Question

How do you solve `3 > 2|x-2|+5|x-2|`?

Answer 1

Combine like terms; isolate the absolute value; solve for it; rewrite the inequality without the absolute value signs; isolate `x`.

`11/7"  "<"  "x"  "<"  "17/7`.

Explanation:

Given:

`3>2abs(x-2)+5abs(x-2)`

Step 1: Since the value inside the absolute brackets is the same for both terms on the RHS, we can add them together:

`3>7abs(x-2)`

Step 2: We can now isolate the absolute value brackets by dividing both sides by 7, like this:

`3/7>abs(x-2)`

Step 3: When the absolute value of something (`x-2`) is smaller than a specified value (`3/7`), that means its magnitude must be less than that value.
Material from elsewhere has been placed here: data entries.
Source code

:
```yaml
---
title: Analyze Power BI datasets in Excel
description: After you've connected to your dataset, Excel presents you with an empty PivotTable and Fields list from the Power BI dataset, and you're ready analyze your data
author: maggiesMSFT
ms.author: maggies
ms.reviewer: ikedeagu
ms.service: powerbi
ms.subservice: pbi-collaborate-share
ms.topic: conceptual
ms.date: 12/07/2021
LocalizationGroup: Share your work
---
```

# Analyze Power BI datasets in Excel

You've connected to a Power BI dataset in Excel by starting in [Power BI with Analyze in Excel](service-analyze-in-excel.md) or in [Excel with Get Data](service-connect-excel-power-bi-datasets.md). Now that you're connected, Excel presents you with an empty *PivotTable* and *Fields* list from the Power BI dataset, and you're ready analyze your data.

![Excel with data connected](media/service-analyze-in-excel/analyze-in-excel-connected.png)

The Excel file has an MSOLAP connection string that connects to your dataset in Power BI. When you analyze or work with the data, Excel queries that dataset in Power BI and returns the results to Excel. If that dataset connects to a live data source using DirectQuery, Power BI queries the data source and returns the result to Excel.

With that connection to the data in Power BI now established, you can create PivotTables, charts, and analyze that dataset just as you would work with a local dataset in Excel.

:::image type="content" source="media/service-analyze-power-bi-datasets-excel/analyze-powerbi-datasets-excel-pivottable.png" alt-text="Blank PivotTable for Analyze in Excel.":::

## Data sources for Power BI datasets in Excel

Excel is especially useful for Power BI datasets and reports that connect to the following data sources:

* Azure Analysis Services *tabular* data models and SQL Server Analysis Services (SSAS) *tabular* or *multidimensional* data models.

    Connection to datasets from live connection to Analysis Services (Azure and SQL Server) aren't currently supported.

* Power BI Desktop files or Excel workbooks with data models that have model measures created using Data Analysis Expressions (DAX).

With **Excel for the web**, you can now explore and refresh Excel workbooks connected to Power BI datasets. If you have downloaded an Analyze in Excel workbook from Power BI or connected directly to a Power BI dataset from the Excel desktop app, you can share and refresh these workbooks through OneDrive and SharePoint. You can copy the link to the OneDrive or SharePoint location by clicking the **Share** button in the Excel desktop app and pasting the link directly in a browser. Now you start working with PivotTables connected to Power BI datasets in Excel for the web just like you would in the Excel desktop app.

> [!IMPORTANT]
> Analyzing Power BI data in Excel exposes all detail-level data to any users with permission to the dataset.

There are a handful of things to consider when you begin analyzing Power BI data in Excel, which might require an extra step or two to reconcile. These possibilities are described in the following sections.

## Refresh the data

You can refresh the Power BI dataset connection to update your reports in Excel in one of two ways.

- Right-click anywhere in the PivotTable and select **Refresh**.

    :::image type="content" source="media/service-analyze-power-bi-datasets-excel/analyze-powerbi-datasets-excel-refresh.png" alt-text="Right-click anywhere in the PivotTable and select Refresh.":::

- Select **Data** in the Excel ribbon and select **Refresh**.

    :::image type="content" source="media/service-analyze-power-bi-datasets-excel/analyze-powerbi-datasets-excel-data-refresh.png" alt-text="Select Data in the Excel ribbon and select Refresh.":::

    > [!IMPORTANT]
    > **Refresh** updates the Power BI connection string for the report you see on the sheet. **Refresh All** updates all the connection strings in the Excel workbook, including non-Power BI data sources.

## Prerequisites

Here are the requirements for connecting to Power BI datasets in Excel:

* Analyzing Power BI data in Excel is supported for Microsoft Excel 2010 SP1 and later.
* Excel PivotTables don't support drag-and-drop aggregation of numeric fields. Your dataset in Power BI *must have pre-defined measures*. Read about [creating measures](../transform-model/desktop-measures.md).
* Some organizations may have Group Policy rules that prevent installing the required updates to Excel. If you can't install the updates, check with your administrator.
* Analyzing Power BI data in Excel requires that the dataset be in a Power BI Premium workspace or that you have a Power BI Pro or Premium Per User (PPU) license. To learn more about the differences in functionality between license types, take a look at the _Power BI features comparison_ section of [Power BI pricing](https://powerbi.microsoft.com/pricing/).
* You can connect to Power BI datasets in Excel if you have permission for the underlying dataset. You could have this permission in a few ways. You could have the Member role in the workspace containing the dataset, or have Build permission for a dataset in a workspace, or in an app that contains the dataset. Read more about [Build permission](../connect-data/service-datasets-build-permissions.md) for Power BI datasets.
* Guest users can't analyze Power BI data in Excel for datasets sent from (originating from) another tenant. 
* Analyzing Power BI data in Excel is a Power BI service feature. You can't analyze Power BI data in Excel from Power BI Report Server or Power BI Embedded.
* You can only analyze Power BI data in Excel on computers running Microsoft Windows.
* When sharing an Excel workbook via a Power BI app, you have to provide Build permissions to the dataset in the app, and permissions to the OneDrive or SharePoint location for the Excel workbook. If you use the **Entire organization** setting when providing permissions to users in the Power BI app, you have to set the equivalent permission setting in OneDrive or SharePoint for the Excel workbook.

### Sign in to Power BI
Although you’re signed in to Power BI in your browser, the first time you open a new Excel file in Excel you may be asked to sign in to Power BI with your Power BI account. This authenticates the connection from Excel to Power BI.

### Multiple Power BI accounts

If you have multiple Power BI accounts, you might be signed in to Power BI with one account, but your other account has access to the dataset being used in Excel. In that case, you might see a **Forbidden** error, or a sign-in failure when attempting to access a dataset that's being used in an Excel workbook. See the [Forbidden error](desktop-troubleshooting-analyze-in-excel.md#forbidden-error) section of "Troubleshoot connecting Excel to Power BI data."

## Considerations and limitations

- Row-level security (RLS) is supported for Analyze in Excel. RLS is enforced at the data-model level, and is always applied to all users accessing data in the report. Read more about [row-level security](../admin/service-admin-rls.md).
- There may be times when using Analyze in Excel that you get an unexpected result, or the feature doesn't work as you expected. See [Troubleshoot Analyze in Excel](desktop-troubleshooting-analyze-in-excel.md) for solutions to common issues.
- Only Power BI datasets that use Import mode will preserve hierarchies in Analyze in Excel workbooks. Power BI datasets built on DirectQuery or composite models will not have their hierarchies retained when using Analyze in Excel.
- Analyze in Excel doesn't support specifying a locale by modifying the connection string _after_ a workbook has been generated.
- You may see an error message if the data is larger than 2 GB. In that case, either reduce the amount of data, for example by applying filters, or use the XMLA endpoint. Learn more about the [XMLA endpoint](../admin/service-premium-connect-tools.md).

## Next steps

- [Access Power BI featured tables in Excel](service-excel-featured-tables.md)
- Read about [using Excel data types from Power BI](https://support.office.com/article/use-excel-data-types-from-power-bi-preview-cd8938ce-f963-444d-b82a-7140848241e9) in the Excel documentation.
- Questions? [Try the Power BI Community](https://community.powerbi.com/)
In this case, that means `x-2` can be positive or negative, but it must be within `3/7` units of 0 either way. We can rewrite this as a new inequality, thereby eliminating the absolute value brackets:

`–3/7"  "<"  "x-2"  "<"  "3/7`

Step 4: Isolate `x`; add 2 to all three "sides".

`–3/7+2"  "<"  "x"  "<"  "3/7+2`

which reduces to

`11/7"  "<"  "x"  "<"  "17/7`.